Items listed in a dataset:
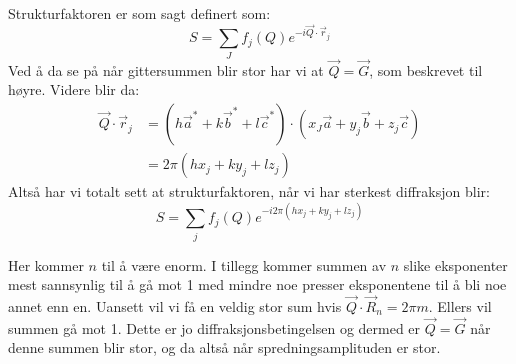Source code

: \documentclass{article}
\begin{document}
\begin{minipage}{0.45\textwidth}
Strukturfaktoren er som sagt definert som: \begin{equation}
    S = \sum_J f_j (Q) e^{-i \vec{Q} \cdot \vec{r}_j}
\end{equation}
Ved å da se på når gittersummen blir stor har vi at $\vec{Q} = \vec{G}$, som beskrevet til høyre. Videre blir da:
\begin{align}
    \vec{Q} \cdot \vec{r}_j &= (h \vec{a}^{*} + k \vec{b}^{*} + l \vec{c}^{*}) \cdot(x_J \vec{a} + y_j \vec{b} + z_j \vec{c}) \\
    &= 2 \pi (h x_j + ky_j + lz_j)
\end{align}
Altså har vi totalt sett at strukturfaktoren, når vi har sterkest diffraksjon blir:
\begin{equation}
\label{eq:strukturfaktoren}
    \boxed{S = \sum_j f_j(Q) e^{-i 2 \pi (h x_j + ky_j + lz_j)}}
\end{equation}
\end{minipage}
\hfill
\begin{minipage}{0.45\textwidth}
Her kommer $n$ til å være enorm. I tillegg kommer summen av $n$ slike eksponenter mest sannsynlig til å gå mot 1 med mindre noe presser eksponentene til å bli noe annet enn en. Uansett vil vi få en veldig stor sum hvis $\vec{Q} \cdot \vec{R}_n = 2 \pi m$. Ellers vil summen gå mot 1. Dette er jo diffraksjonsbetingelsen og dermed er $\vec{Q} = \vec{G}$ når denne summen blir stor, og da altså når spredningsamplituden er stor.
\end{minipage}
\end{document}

--

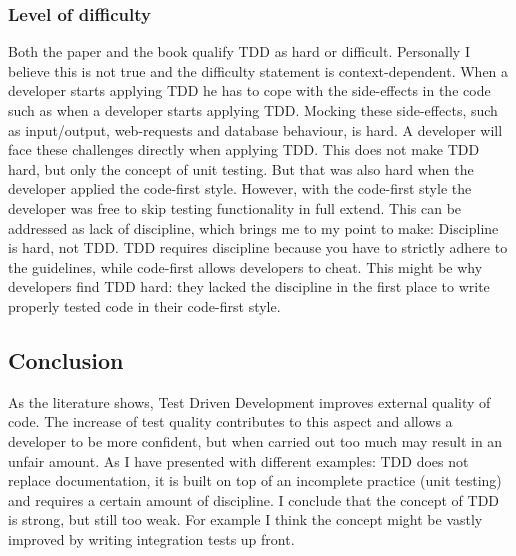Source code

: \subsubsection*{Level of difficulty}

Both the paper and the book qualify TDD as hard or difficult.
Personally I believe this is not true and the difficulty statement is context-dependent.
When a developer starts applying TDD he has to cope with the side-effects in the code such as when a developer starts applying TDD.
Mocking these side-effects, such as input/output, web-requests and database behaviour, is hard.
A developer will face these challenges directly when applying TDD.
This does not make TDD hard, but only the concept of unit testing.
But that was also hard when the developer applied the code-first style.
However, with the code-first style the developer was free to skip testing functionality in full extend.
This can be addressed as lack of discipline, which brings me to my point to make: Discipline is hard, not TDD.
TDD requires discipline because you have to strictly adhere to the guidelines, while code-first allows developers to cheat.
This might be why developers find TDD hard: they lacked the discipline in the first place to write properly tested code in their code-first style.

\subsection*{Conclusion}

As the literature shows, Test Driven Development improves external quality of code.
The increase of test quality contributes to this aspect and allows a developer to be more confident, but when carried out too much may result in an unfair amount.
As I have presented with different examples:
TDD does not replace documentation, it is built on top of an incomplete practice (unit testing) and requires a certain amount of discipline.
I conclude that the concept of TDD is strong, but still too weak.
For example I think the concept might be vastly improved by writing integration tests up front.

--

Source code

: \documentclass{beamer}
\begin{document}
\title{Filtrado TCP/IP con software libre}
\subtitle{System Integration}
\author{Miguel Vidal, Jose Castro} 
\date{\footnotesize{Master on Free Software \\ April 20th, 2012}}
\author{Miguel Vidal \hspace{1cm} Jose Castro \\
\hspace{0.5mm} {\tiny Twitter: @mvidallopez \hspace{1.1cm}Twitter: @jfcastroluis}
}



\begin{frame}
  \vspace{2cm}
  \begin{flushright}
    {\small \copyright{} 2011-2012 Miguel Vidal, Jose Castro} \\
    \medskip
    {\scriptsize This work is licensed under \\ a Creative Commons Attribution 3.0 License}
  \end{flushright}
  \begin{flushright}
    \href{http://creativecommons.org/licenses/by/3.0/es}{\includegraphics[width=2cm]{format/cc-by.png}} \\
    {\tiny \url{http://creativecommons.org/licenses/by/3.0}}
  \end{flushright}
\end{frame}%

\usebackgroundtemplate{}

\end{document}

TASK STATEMENT:
Which lines of the records above hold the word "first"? Copy each one out.

YOUR RESPONSE:
But that was also hard when the developer applied the code-first style.
However, with the code-first style the developer was free to skip testing functionality in full extend.
TDD requires discipline because you have to strictly adhere to the guidelines, while code-first allows developers to cheat.
This might be why developers find TDD hard: they lacked the discipline in the first place to write properly tested code in their code-first style.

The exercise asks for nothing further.